W Holandii zniknęło ponad 1600 dzieci

O holenderskich obozach dla emigrantów, ubiegających się o azyl wspominamy głównie z racji zatrzymań „pasażerów na gapę” lub agresywnych cudzoziemców z Afryki. Ostatnie dane pokazują jednak jeszcze jedną niebezpieczną statystykę.

Według najnowszych badań Centralnej Agencji ds. Przyjmowania Osób Ubiegających się o Azyl (COA) i organizacji opiekuńczej Nidos, w ciągu ostatnich kilku lat z ośrodków dla emigrantów znikło ponad 1600 dzieci. Najczęściej są to chłopcy w wieku od 14 do 18 lat. Służby nie wiedzą, co stało się z większością z nich.

 

To nie więzienia

Ośrodki dla emigrantów nie mają najczęściej sobie nic do zarzucenia. Wiele z nich mówi, że to nie są więzienia.

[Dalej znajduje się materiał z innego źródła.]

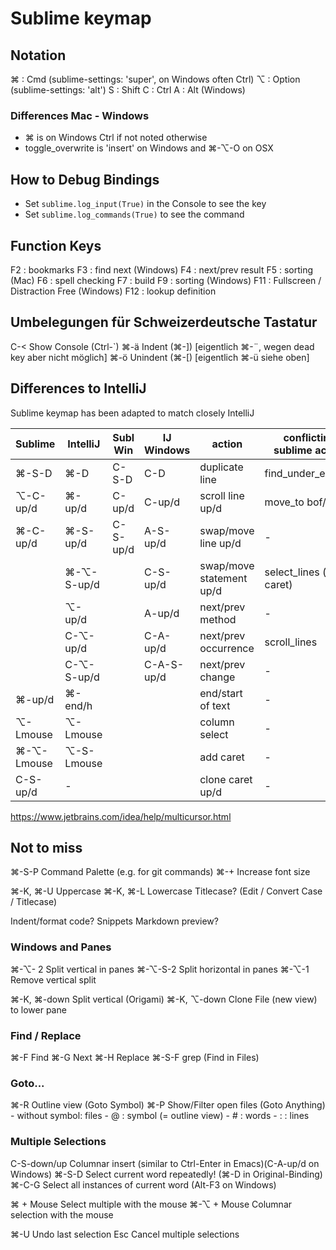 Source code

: Sublime keymap
==============

## Notation

⌘ : Cmd (sublime-settings: 'super', on Windows often Ctrl)
⌥ : Option (sublime-settings: 'alt')
S : Shift
C : Ctrl
A : Alt (Windows)

### Differences Mac - Windows

- ⌘ is on Windows Ctrl if not noted otherwise
- toggle_overwrite is 'insert' on Windows and ⌘-⌥-O on OSX


## How to Debug Bindings

- Set `sublime.log_input(True)` in the Console to see the key
- Set `sublime.log_commands(True)` to see the command


## Function Keys

F2  : bookmarks
F3  : find next (Windows)
F4  : next/prev result
F5  : sorting (Mac)
F6  : spell checking
F7  : build
F9  : sorting (Windows)
F11 : Fullscreen / Distraction Free (Windows)
F12 : lookup definition


## Umbelegungen für Schweizerdeutsche Tastatur

C-<     Show Console (Ctrl-`)
⌘-ä     Indent (⌘-])   [eigentlich ⌘-¨, wegen dead key aber nicht möglich]
⌘-ö     Unindent (⌘-[) [eigentlich ⌘-ü siehe oben]


## Differences to IntelliJ

Sublime keymap has been adapted to match closely IntelliJ

| Sublime    | IntelliJ   | Subl Win   | IJ Windows | action                   | conflicting sublime action  | resolution     |
| ---------- | ---------- | ---------- | ---------- | ------------------------ | --------------------------- | -------------- |
| ⌘-S-D      | ⌘-D        | C-S-D      | C-D        | duplicate line           | find_under_expand           | use IJ         |
| ⌥-C-up/d   | ⌘-up/d     | C-up/d     | C-up/d     | scroll line up/d         | move_to bof/eof             |                |
| ⌘-C-up/d   | ⌘-S-up/d   | C-S-up/d   | A-S-up/d   | swap/move line up/d      | -                           | use IJ         |
|            | ⌘-⌥-S-up/d |            | C-S-up/d   | swap/move statement up/d | select_lines (clone caret)  | clone caret    |
|            | ⌥-up/d     |            | A-up/d     | next/prev method         | -                           |                |
|            | C-⌥-up/d   |            | C-A-up/d   | next/prev occurrence     | scroll_lines                |                |
|            | C-⌥-S-up/d |            | C-A-S-up/d | next/prev change         | -                           |                |
| ⌘-up/d     | ⌘-end/h    |            |            | end/start of text        | -                           | use IJ         |
| ⌥-Lmouse   | ⌥-Lmouse   |            |            | column select            | -                           |                |
| ⌘-⌥-Lmouse | ⌥-S-Lmouse |            |            | add caret                | -                           | use IJ         |
| C-S-up/d   | -          |            |            | clone caret up/d         | -                           | use Sublime    |

https://www.jetbrains.com/idea/help/multicursor.html



## Not to miss

⌘-S-P   Command Palette (e.g. for git commands)
⌘-+     Increase font size

⌘-K, ⌘-U    Uppercase
⌘-K, ⌘-L    Lowercase
            Titlecase? (Edit / Convert Case / Titlecase)

Indent/format code?
Snippets
Markdown preview?

### Windows and Panes

⌘-⌥-  2     Split vertical in panes
⌘-⌥-S-2     Split horizontal in panes
⌘-⌥-1       Remove vertical split

⌘-K, ⌘-down Split vertical (Origami)
⌘-K, ⌥-down Clone File (new view) to lower pane 


### Find / Replace

⌘-F         Find
⌘-G         Next
⌘-H         Replace
⌘-S-F       grep (Find in Files)


### Goto...

⌘-R     Outline view (Goto Symbol)
⌘-P     Show/Filter open files (Goto Anything)
        - without symbol: files
        - @ : symbol (= outline view)
        - # : words
        - : : lines


### Multiple Selections

C-S-down/up  Columnar insert (similar to Ctrl-Enter in Emacs)(C-A-up/d on Windows)
⌘-S-D        Select current word repeatedly! (⌘-D in Original-Binding)
⌘-C-G        Select all instances of current word (Alt-F3 on Windows)

⌘ + Mouse    Select multiple with the mouse
⌘-⌥ + Mouse  Columnar selection with the mouse


⌘-U          Undo last selection
Esc          Cancel multiple selections
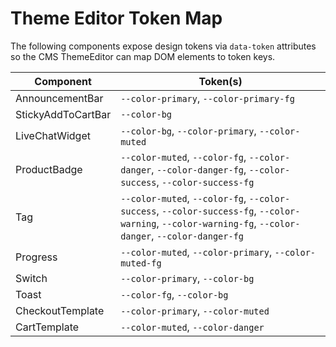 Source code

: # Theme Editor Token Map

The following components expose design tokens via `data-token` attributes so the CMS ThemeEditor can map DOM elements to token keys.

| Component | Token(s) |
| --- | --- |
| AnnouncementBar | `--color-primary`, `--color-primary-fg` |
| StickyAddToCartBar | `--color-bg` |
| LiveChatWidget | `--color-bg`, `--color-primary`, `--color-muted` |
| ProductBadge | `--color-muted`, `--color-fg`, `--color-danger`, `--color-danger-fg`, `--color-success`, `--color-success-fg` |
| Tag | `--color-muted`, `--color-fg`, `--color-success`, `--color-success-fg`, `--color-warning`, `--color-warning-fg`, `--color-danger`, `--color-danger-fg` |
| Progress | `--color-muted`, `--color-primary`, `--color-muted-fg` |
| Switch | `--color-primary`, `--color-bg` |
| Toast | `--color-fg`, `--color-bg` |
| CheckoutTemplate | `--color-primary`, `--color-muted` |
| CartTemplate | `--color-muted`, `--color-danger` |

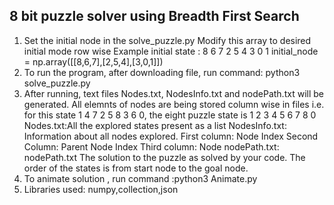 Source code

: 

## 8 bit puzzle solver using Breadth First Search
1) Set the initial node in the solve_puzzle.py
    Modify this array to desired initial mode row wise
    Example initial state :
    8 6 7
    2 5 4
    3 0 1
    initial_node = np.array([[8,6,7],[2,5,4],[3,0,1]])
2) To run the program, after downloading file, run command: python3 
solve_puzzle.py
3) After running, text files Nodes.txt, NodesInfo.txt and nodePath.txt will be 
generated.
   All elemnts of nodes are being stored column wise in files i.e. for this state 1
4 7 2 5 8 3 6 0, the eight puzzle state is
    1 2 3
    4 5 6
    7 8 0
   Nodes.txt:All the explored states present as a list
   NodesInfo.txt: Information about all nodes explored.
    First column: Node Index
    Second Column: Parent Node Index
    Third column: Node
   nodePath.txt: nodePath.txt
    The solution to the puzzle as solved by your code. 
The order of the states is from start node to the goal node.
5) To animate solution , run command :python3 Animate.py
4) Libraries used: numpy,collection,json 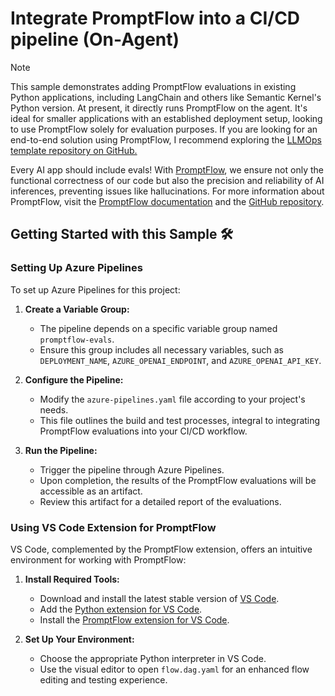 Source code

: # Integrate PromptFlow into a CI/CD pipeline (On-Agent)
> [!Note]
> This sample demonstrates adding PromptFlow evaluations in existing Python applications, including LangChain and others like Semantic Kernel's Python version. At present, it directly runs PromptFlow on the agent. It's ideal for smaller applications with an established deployment setup, looking to use PromptFlow solely for evaluation purposes. If you are looking for an end-to-end solution using PromptFlow, I recommend exploring the [LLMOps template repository on GitHub.](https://github.com/microsoft/llmops-promptflow-template/)

Every AI app should include evals! With [PromptFlow](https://microsoft.github.io/promptflow/), we ensure not only the functional correctness of our code but also the precision and reliability of AI inferences, preventing issues like hallucinations. For more information about PromptFlow, visit the [PromptFlow documentation](https://microsoft.github.io/promptflow/) and the [GitHub repository](https://github.com/microsoft/promptflow). 


## Getting Started with this Sample 🛠️

### Setting Up Azure Pipelines

To set up Azure Pipelines for this project:

1. **Create a Variable Group:** 
   - The pipeline depends on a specific variable group named `promptflow-evals`. 
   - Ensure this group includes all necessary variables, such as `DEPLOYMENT_NAME`, `AZURE_OPENAI_ENDPOINT`, and `AZURE_OPENAI_API_KEY`.

2. **Configure the Pipeline:**
   - Modify the `azure-pipelines.yaml` file according to your project's needs. 
   - This file outlines the build and test processes, integral to integrating PromptFlow evaluations into your CI/CD workflow.

3. **Run the Pipeline:**
   - Trigger the pipeline through Azure Pipelines.
   - Upon completion, the results of the PromptFlow evaluations will be accessible as an artifact.
   - Review this artifact for a detailed report of the evaluations.

### Using VS Code Extension for PromptFlow

VS Code, complemented by the PromptFlow extension, offers an intuitive environment for working with PromptFlow:

1. **Install Required Tools:**
   - Download and install the latest stable version of [VS Code](https://code.visualstudio.com/).
   - Add the [Python extension for VS Code](https://marketplace.visualstudio.com/items?itemName=ms-python.python).
   - Install the [PromptFlow extension for VS Code](https://marketplace.visualstudio.com/items?itemName=prompt-flow.prompt-flow).

2. **Set Up Your Environment:**
   - Choose the appropriate Python interpreter in VS Code.
   - Use the visual editor to open `flow.dag.yaml` for an enhanced flow editing and testing experience.
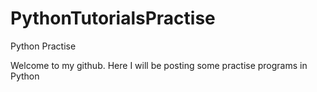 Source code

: # PythonTutorialsPractise
Python Practise

Welcome to my github.
Here I will be posting some practise programs in Python
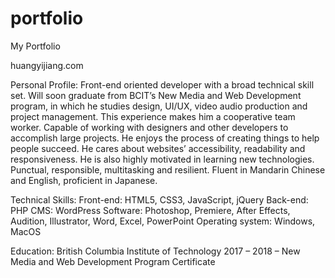 # portfolio
My Portfolio

huangyijiang.com

Personal Profile:
Front-end oriented developer with a broad technical skill set. Will soon graduate from BCIT’s New Media and Web Development program, in which he studies design, UI/UX, video audio production and project management. This experience makes him a cooperative team worker. Capable of working with designers and other developers to accomplish large projects. He enjoys the process of creating things to help people succeed. He cares about websites’ accessibility, readability and responsiveness. He is also highly motivated in learning new technologies.
Punctual, responsible, multitasking and resilient.
Fluent in Mandarin Chinese and English, proficient in Japanese.


Technical Skills:
Front-end:	HTML5, CSS3, JavaScript, jQuery
Back-end:	PHP
CMS:	WordPress
Software:	Photoshop, Premiere, After Effects, Audition, Illustrator, Word, Excel, PowerPoint
Operating system:
	Windows, MacOS


Education:
British Columbia Institute of Technology	2017 – 2018
– New Media and Web Development Program	Certificate
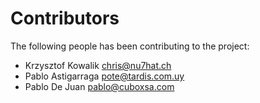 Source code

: # Contributors

The following people has been contributing to the project:

* Krzysztof Kowalik <chris@nu7hat.ch>
* Pablo Astigarraga <pote@tardis.com.uy>
* Pablo De Juan <pablo@cuboxsa.com>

Emigrant powinien przebywać na terenie ośrodka, ale nikt nie może go to tego zmusić. Nie ma wysokiego mury z drutem kolczastym. Większość mieszkańców wychodzi rano na spacer do miasta, czy na zakupy, a potem wraca na noc. Jeśli ludzie zachowują się poprawnie, nie awanturują się, nie ma żadnej formy przymusu. Nawet dzieci mogą opuścić teren placówki, bez mówienia dokąd chcą iść.

 

Co roku setki dzieci giną w Holandii bez śladu

 

Ucieczki

Co jednak sprawia, że dzieci tak często uciekają? Na pewno ogromna presja i strach. Pomimo tego, że gospodarze obiektów starają się zapewnić swoim podopieczny najlepszą możliwą opiekę, to często kwestie religijne, kulturowe czy nawet klanowe, powodują liczne napięcia wśród mieszkańców. Młodzież pozostawiona sama sobie często więc stoi przed wyborem. Podporządkować się zaistniałym warunkom, czy kierować się młodzieńczym buntem i stanowić samemu o własnym życiu. Na ten drugi wariant decyduje się w ostatnim czasie coraz więcej dzieci.

 

Złudne nadzieje

Wiele takich ucieczek spowodowanych jest kwestiami formalnymi. Część zatrzymanych w Holandii małoletnich ma rodziny w Wielkiej Brytanii, czy Niemczech. Z powodu braku dokumentów nie mogą jednak opuścić Niderlandów. Dlatego często decydują się na dalszą podróż na własną rękę, do wujka lub ciotki, gdzieś tam przed siebie. To jednak jest najlepsza możliwość.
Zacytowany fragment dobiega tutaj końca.